MGPS independence model

Prior to Version 5.0 of WebVDME (which was the previous name of the Oracle Empirica Signal application), signal scores for 3D data mining results were computed using the MGPS independence model described here. Starting in WebVDME 5.0, the primary way of computing signal scores for 3D results changed to the MGPS interaction model. For compatibility with older data mining runs, the application continues to compute scores using the independence model as well.

The MGPS interaction model computes values of INTSS, described in MGPS computations. The independence model computes values of EBGMDIF_IND. The names of columns related to the independence model end in _IND.

The difference between the independence model and the interaction model affects only 3D results. Thus, the values of EBGM and EBGM_IND, which are for 2D results, are the same.

2D results

For a 2D result, it is assumed that the probability of finding items i and j in the same report is the same as the probability of finding i times the probability of finding j:

P(i,j) = P(i) x P(j)

For a two-dimensional run that is not stratified, expected counts are computed are as follows:

E(i,j) = Ntotal x P(i,j) = Ntotal x P(i) x P(j)

For a two-dimensional run that is stratified, computations are as follows:

E(i,j) = ΣEc(i,j) = ΣNtotal,c x Pc(i,j) = ΣNtotal,c x Pc(i) x Pc (j)

where the summations occur over the C strata.

The signal score is the EBGM_IND value, which is a more stable estimate than RR; the so-called shrinkage estimate.
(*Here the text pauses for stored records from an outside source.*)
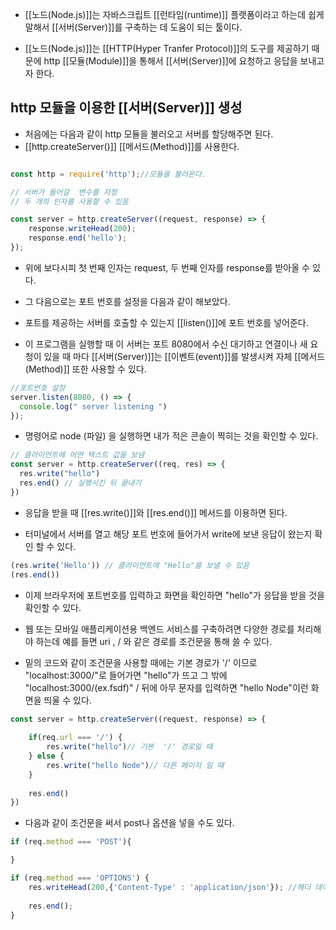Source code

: - [[노드(Node.js)]]는 자바스크립트 [[런타임(runtime)]] 플랫폼이라고 하는데 쉽게 말해서 [[서버(Server)]]를 구축하는 데 도움이 되는 툴이다. 

- [[노드(Node.js)]]는 [[HTTP(Hyper Tranfer Protocol)]]의 도구를 제공하기 때문에 http [[모듈(Module)]]을 통해서 [[서버(Server)]]에 요청하고 응답을 보내고자 한다.  

  
## http 모듈을 이용한 [[서버(Server)]] 생성

- 처음에는 다음과 같이 http 모듈을 불러오고 서버를 할당해주면 된다.
- [[http.createServer()]] [[메서드(Method)]]를 사용한다.

```javascript

const http = require('http');//모듈을 불러온다.

// 서버가 들어갈  변수를 지정
// 두 개의 인자를 사용할 수 있음

const server = http.createServer((request, response) => {
	response.writeHead(200);
	response.end('hello');
});
```

- 위에 보다시피 첫 번째 인자는 request, 두 번째 인자를 response를 받아올 수 있다.

- 그 다음으로는 포트 번호를 설정을 다음과 같이 해보았다.  
- 포트를 제공하는 서버를 호출할 수 있는지 [[listen()]]에 포트 번호를 넣어준다.

- 이 프로그램을 실행할 때 이 서버는 포트 8080에서 수신 대기하고 연결이나 새 요청이 있을 때 마다 [[서버(Server)]]는 [[이벤트(event)]]를 발생시켜 자체 [[메서드(Method)]] 또한 사용할 수 있다.  
  

```javascript
//포트번호 설정
server.listen(8080, () => {
  console.log(" server listening ")
});

```

- 명령어로 node (파일) 을 실행하면 내가 적은 콘솔이 찍히는 것을 확인할 수 있다.

```javascript
// 클라이언트에 어떤 텍스트 값을 보냄 
const server = http.createServer((req, res) => {
  res.write("hello")
  res.end() // 실행시킨 뒤 끝내기 
})

```

- 응답을 받을 때 [[res.write()]]와 [[res.end()]] 메서드를 이용하면 된다.  

- 터미널에서 서버를 열고 해당 포트 번호에 들어가서 write에 보낸 응답이 왔는지 확인 할 수 있다.

```javascript
(res.write('Hello')) // 클라이언트에 "Hello"를 보낼 수 있음
(res.end())
```

- 이제 브라우저에 포트번호를 입력하고 화면을 확인하면 "hello"가 응답을 받을 것을 확인할 수 있다.  
- 웹 또는 모바일 애플리케이션용 백엔드 서비스를 구축하려면 다양한 경로를 처리해야 하는데 예를 들면 uri , / 와 같은 경로를 조건문을 통해 쓸 수 있다.

- 밑의 코드와 같이 조건문을 사용할 때에는 기본 경로가 '/' 이므로 "localhost:3000/"로 들어가면 "hello"가 뜨고 그 밖에 "localhost:3000/(ex.fsdf)" / 뒤에 아무 문자를 입력하면 "hello Node"이런 화면을 띄울 수 있다.

```javascript
const server = http.createServer((request, response) => {
	
	if(req.url === '/') {
		res.write("hello")// 기본  '/' 경로일 때
	} else {
		res.write("hello Node")// 다른 페이지 일 때
	}
	
	res.end()
})
```

- 다음과 같이 조건문을 써서 post나 옵션을 넣을 수도 있다.

```javascript
if (req.method === 'POST'){

}

if (req.method === 'OPTIONS') {
	res.writeHead(200,{'Content-Type' : 'application/json'}); //헤더 데이터 전송할 때
    
    res.end();
}

```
The EBGM value is computed as the geometric mean of the posterior distribution of the true Relative Ratio.

3D results

For a 3D result, it is assumed that the probability of finding items i, j, and k in the same report is the same as the probability of finding i times the probability of finding j times the probability of finding k:

P(i,j,k) = P(i) x P(j) x P(k)

For a three-dimensional unstratified run, the expected count is computed as follows:

E(i,j,k) = Ntotal x P(i,j,k) = Ntotal x P(i) x P(j) x P(k)

In the stratified independence model, it is assumed the above equations hold for each stratum. So, if there are C strata:

Pc(i,j,k) = Pc(i) x Pc(j) x Pc(k)

for a given stratum c.

For a three-dimensional stratified analysis, the expected count is computed as follows:

E(i,j,k) = ΣEc(i,j,k) = ΣNtotal,c x Pc(i,j,k) = ΣNtotal,c x Pc(i) x Pc(j) x Pc(k)

where the summations occur over the C strata.

The signal score for a 3D combination is the EBGMDIF_IND value, computed as follows:

EBGMDIF_IND = EBGM_IND - E2D_IND / E_IND

where E2D_IND is the expected count based on the all-2-factor log linear model.